Ahí, con piedras del macizo de la Runa, plasmó su pasión de gâteau basque sobre el “Ama Lur” (”Tierra Madre”) en forma de “casa-bloque” de ensueño, donde a pie de lorio (porche) acoge al visitante hasta su taller del gusto, sala común de cálidos materiales, dotada de una enorme mesa central ante la chimenea llameante.
Rodeados de apetitosos efluvios a mantequilla y afrutadas mermeladas, se realiza en vivo, directo y reconstituida sukalde (cocina decimonovena) el maravilloso postre, antaño rebosante de harina de maíz, manteca y miel, hoy de harina de trigo, mantequilla y azúcar cristalizado, treta evitando la sequedad de la delicada pâte sablée. Su equilibrada receta, rescatada del grimorio familiar, mucho tiempo secreta y reflejo de esos misteriosos parajes, transporta pupillas y papillas al centro de un viaje gourmand, del cual cada etapa y anécdota del mullido gâteau basque se divulgan en un convival diálogo donde el perfeccionismo afloja instantáneamente.
El crujiente resultado se degustará tibio en ese espacio cálido adornado de panzudos bocales repletos de multicolor fruta almibarada. Del suelo a las paredes, corre una estupenda colección de herramienta antigua saludando arte reposteril y confección del áureo postre legendario, quien, relleno de mermelada, se decorará de una laobourou (cruz vasca) y de crema, con estrías hechas al tenedor.

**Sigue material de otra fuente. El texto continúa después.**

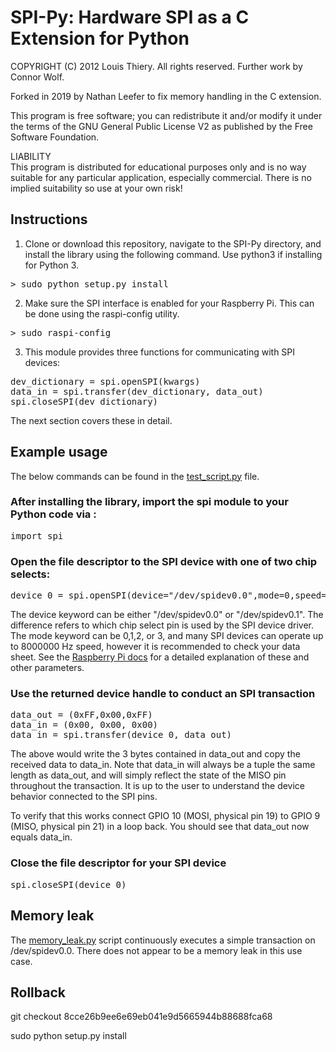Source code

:SPI-Py: Hardware SPI as a C Extension for Python
======

COPYRIGHT (C) 2012 Louis Thiery. All rights reserved. Further work by Connor Wolf.

Forked in 2019 by Nathan Leefer to fix memory handling in the C extension.

This program is free software; you can redistribute it and/or modify it under the terms of the GNU General Public License V2 as published by the Free Software Foundation.

LIABILITY  
This program is distributed for educational purposes only and is no way suitable for any particular application, especially commercial. There is no implied suitability so use at your own risk!

## Instructions

1. Clone or download this repository, navigate to the SPI-Py directory, and install the library using the following command. Use python3 if installing for Python 3.
<pre>
> sudo python setup.py install
</pre>

2. Make sure the SPI interface is enabled for your Raspberry Pi. This can be done using the raspi-config utility.
<pre>
> sudo raspi-config
</pre>

3. This module provides three functions for communicating with SPI devices:
<pre>
dev_dictionary = spi.openSPI(kwargs)
data_in = spi.transfer(dev_dictionary, data_out)
spi.closeSPI(dev_dictionary)
</pre>

The next section covers these in detail.

## Example usage

The below commands can be found in the [test_script.py](test_script.py) file.

### After installing the library, import the spi module to your Python code via :
<pre>
import spi
</pre>

### Open the file descriptor to the SPI device with one of two chip selects:
<pre>
device_0 = spi.openSPI(device="/dev/spidev0.0",mode=0,speed=500000,bits=8,delay=0)
</pre>
The device keyword can be either "/dev/spidev0.0" or "/dev/spidev0.1". The difference refers to which chip select pin is used by the SPI device driver. The mode keyword can be 0,1,2, or 3, and many SPI devices can operate up to 8000000 Hz speed, however it is recommended to check your data sheet. See the [Raspberry Pi docs](https://www.raspberrypi.org/documentation/hardware/raspberrypi/spi/README.md) for a detailed explanation of these and other parameters.

### Use the returned device handle to conduct an SPI transaction
<pre>
data_out = (0xFF,0x00,0xFF)
data_in = (0x00, 0x00, 0x00)
data_in = spi.transfer(device_0, data_out)
</pre>

The above would write the 3 bytes contained in data_out and copy the received data to data_in. Note that data_in will always be a tuple the same length as data_out, and will simply reflect the state of the MISO pin throughout the transaction. It is up to the user to understand the device behavior connected to the SPI pins.

To verify that this works connect GPIO 10 (MOSI, physical pin 19) to GPIO 9 (MISO, physical pin 21) in a loop back. You should see that data_out now equals data_in.

### Close the file descriptor for your SPI device
<pre>
spi.closeSPI(device_0)
</pre>

## Memory leak

The [memory_leak.py](/memory_leak.py) script continuously executes a simple transaction on /dev/spidev0.0. There does not appear to be a memory leak in this use case.

## Rollback

git checkout 8cce26b9ee6e69eb041e9d5665944b88688fca68

sudo python setup.py install
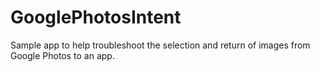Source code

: # GooglePhotosIntent

Sample app to help troubleshoot the selection and return of images from Google Photos to an app. 
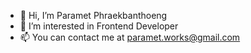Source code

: - 👋 Hi, I’m Paramet Phraekbanthoeng
- 👀 I’m interested in Frontend Developer
- 📫 You can contact me at paramet.works@gmail.com

<!---
Paramet-p/Paramet-p is a ✨ special ✨ repository because its `README.md` (this file) appears on your GitHub profile.
You can click the Preview link to take a look at your changes.
--->
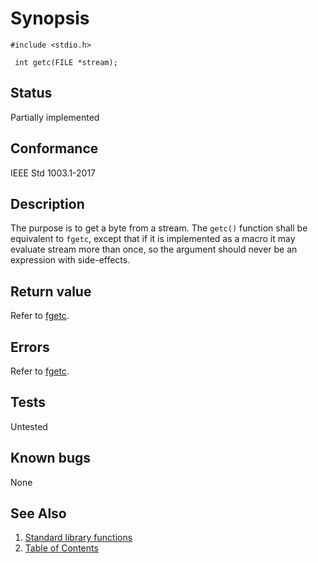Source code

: # Synopsis 
`#include <stdio.h>`</br>

` int getc(FILE *stream);`</br>

## Status
Partially implemented
## Conformance
IEEE Std 1003.1-2017
## Description


The purpose is to get a byte from a stream. The `getc()` function shall be equivalent to `fgetc`, except that if it is
implemented as a macro it may evaluate stream more than once, so the argument should never be an expression with
side-effects.


## Return value


Refer to [fgetc](../f/fgetc.part-impl.md).


## Errors


Refer to [fgetc](../f/fgetc.part-impl.md).




## Tests

Untested

## Known bugs

None

## See Also 
1. [Standard library functions](../README.md)
2. [Table of Contents](../../../README.md)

Para los empedernidos golosos impacientes, una diminuta boutique lindando el museo propone delicias artesanales del terruño y montañitas de frescos pasteles vascos, ajenos a los hormigonados ersatz asépticos de deprimente fastfood contemporánea. Marichular, dinámico protector de es
e delicado patrimonio rural, es en su categoría, genio, mago y artífice de maña magistral. Fascinante resulta ver nacer de sus manos y malabarismos esa aromática delicia. Y basta hincarle el diente para experimentar la exacta perfección gustativa soñada, por poquísimos alcanzada y por él, fácilmente lograda.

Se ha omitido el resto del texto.